Let's hope the mold is broken.
Shattered to miniscule fragments, like a piece of Waterford crystal (illegally) flung off the top of the Empire State Building. Melted to oblivion, like Lieutenant Ellen Ripley after her swan dive into a fiery vat of molten lead in Alien 3. Blown to smithereens, like that bridge on the River Kwai. Ripped into a million little pieces, like James Frey's credibility.
Yes. We do not want the mold to survive. The mold that made the collective batch of pupils who arrived to walk the hallowed halls of Newmentia this year. Such a unique group. Unschooled in the ways of...well...school. Having no concept of what the educational setting entails. Like gamboling puppies turned loose at a white-tablecloth black-tie dinner. Gnawing on the shoestrings of the guest of honor. Total strangers to proper decorum.
This morning I had to leave my post door-side, and trek a few tens of feet to the faculty women's restroom, where you're always next to next to next to next to next in line. I did not expect problems. The Germ-X was safely stowed away. Two of the top instigators were on the absentee report. The very first pupils had just begun to enter. How was Mrs. Hillbilly Mom to know that those tiny-bladder gals amongst her colleagues could hold so much? When nature and the pharmacy call, Mrs. HM knows to listen. Besides, it was an easy day of project-finishing, final review, and video. Nothing to rile the clientele.
Imagine Mrs. HM's surprise when she rounded the corner of her door a mere 10 seconds after the bell, and discovered every pupil sitting in his assigned area. Though not necessarily in his own desk.

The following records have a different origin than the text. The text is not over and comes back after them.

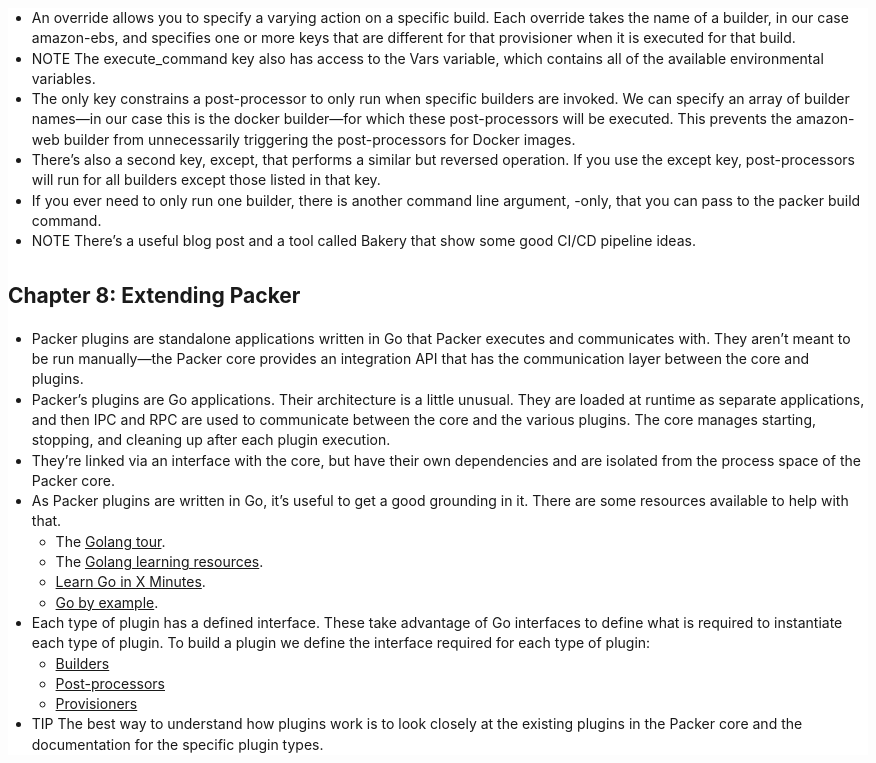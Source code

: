 <ul><li>An override allows you to specify a varying action on a specific build. Each override takes the name of a builder, in our case amazon-<g class="gr_ gr_4 gr-alert gr_spell gr_inline_cards gr_disable_anim_appear ContextualSpelling ins-del multiReplace" id="4" data-gr-id="4">ebs</g>, and specifies one or more keys that are different for that provisioner when it is executed for that build. </li><li>NOTE The execute_command key also has access to the Vars variable, which contains all of the available environmental variables. </li><li>The only key <g class="gr_ gr_52 gr-alert gr_spell gr_inline_cards gr_disable_anim_appear ContextualSpelling ins-del" id="52" data-gr-id="52">constrains</g> a post-processor to only run when specific builders are invoked. We can specify an array of builder names—in our <g class="gr_ gr_81 gr-alert gr_gramm gr_inline_cards gr_disable_anim_appear Punctuation only-ins replaceWithoutSep" id="81" data-gr-id="81">case</g> this is the docker builder—for which these post-processors will be executed. This prevents the amazon-web builder from unnecessarily triggering the post-processors for Docker images.<br/></li><li>There’s also a second key, except, that performs a similar but reversed operation. If you use the <g class="gr_ gr_50 gr-alert gr_spell gr_inline_cards gr_disable_anim_appear ContextualSpelling ins-del" id="50" data-gr-id="50">except</g> key, post-processors will run for all builders except those listed in that key. </li><li>If you ever need to only run one builder, there is another command line argument, -only, that you can pass to the packer build command.</li><li>NOTE <g class="gr_ gr_169 gr-alert gr_gramm gr_inline_cards gr_disable_anim_appear Grammar multiReplace" id="169" data-gr-id="169">There’s</g> a useful blog post and a tool called Bakery that <g class="gr_ gr_159 gr-alert gr_gramm gr_inline_cards gr_disable_anim_appear Grammar multiReplace" id="159" data-gr-id="159">show</g> some good CI/CD pipeline ideas. <br/></li></ul>



<h2>Chapter 8: Extending Packer</h2>



<ul><li>Packer plugins are standalone applications written in Go that Packer executes and communicates with. They aren’t meant to be run manually—the Packer core provides an integration API that has the communication layer between the core and plugins. </li><li>Packer’s plugins are Go applications. Their architecture is a little unusual. They are loaded at runtime as separate applications, and then IPC and RPC are used to communicate between the core and the various plugins. The core manages <g class="gr_ gr_73 gr-alert gr_gramm gr_inline_cards gr_disable_anim_appear Grammar multiReplace" id="73" data-gr-id="73">starting</g>, stopping, and cleaning up after each plugin execution.<br/></li><li>They’re linked via an interface with the core, but have their own dependencies and are isolated from the process space of the Packer core.</li><li>As Packer plugins are written in Go, it’s useful to get a good grounding in it. There are some resources available to help with that.<br/><ul><li>The <a href="https://tour.golang.org/welcome/1" target="_blank" rel="noopener">Golang tour</a>.<br/></li><li>The <a href="https://golang.org/doc/" target="_blank" rel="noopener">Golang learning resources</a>.<br/></li><li><a href="https://learnxinyminutes.com/docs/go/" target="_blank" rel="noopener">Learn Go in X Minutes</a>.<br/></li><li><a href="https://gobyexample.com/" target="_blank" rel="noopener">Go by example</a>.</li></ul></li><li>Each type of plugin has a defined interface. These take advantage of Go interfaces to define what is required to instantiate each type of plugin. To build a plugin we define the interface required for each type of plugin:<ul><li><a href="https://www.packer.io/docs/extending/custom-builders.html" target="_blank" rel="noopener">Builders</a><br/></li><li><a href="https://www.packer.io/docs/extending/custom-post-processors.html" target="_blank" rel="noopener">Post-processors</a><br/></li><li><a href="https://www.packer.io/docs/extending/custom-provisioners.html" target="_blank" rel="noopener">Provisioners</a></li></ul></li><li>TIP The best way to understand how plugins work is to look closely at the existing plugins in the Packer core and the documentation for the specific plugin types.<br/></li></ul>

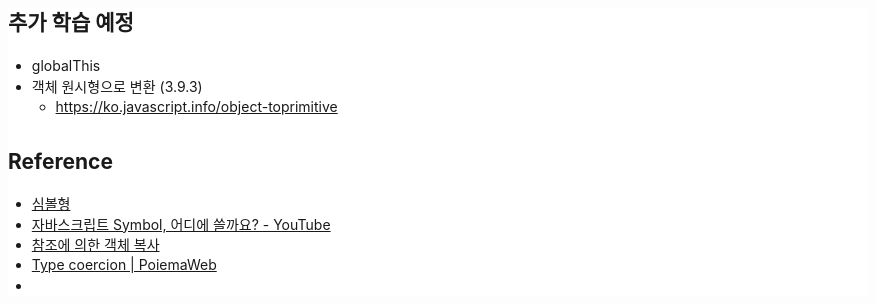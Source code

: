 ## 추가 학습 예정

- globalThis
- 객체 원시형으로 변환 (3.9.3)
  - https://ko.javascript.info/object-toprimitive

## Reference

- [심볼형](https://ko.javascript.info/symbol)
- [자바스크립트 Symbol, 어디에 쓸까요? - YouTube](https://www.youtube.com/watch?v=11HkEyCrriE)
- [참조에 의한 객체 복사](https://ko.javascript.info/object-copy)
- [Type coercion | PoiemaWeb](https://poiemaweb.com/js-type-coercion)
-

Let the record show that this project requires the removal of one student desk from the seating chart. Not the chair. Only the desk. It is pulled to the side, placed next to the desk where assignments are turned in at the corner by the pencil sharpener, and used for the testing of the project, to see which group earns the most bonus points. It's not rocket science. It's building bridges out of paper. Which we did on Friday as well, and only needed to finish up today. So this was not some foreign concept that had not been observed on the very last day the pupils were in Mrs. HM's classroom.
"Wait a minute! Why are you sitting at a desk? There was no desk there when you came in."
"I didn't know what you'd want me to do."
"Sit on your chair. Exactly like you did on Friday."
"I didn't know if you'd want me without a desk. So I took one."
"He took MY desk! So I took that one next to me, on the other side."
"And that was MY desk. So I pulled over the one nobody sits in."
"No. Just no. Put them back where they go."
"But then I don't have a desk."
"Your desk is right THERE! The one we're testing with. All you have to do is sit on your chair and watch. You have the best seat in the house. It's what you did on Friday. Just sit there on the chair in your regular place."
Mrs. Hillbilly Mom went about her business, handing out handouts to study as a review for the test on Wednesday. Taking attendance. Reading announcements. Readying the project testers.
"Wait a minute! Where did THIS chair come from? A chair does not belong here!"
"Oh. It's from over here."
Let the record show that the student chair right in front of Mrs. HM's desk was two rows back, and four desks over from where it belonged.
How do they DO that?
Break the mold! (Break break break, duh duh duh duh duh duh, break break break, duh duh duh duh duh duh...break the mo-old).
Don't even think about shakin' your booty.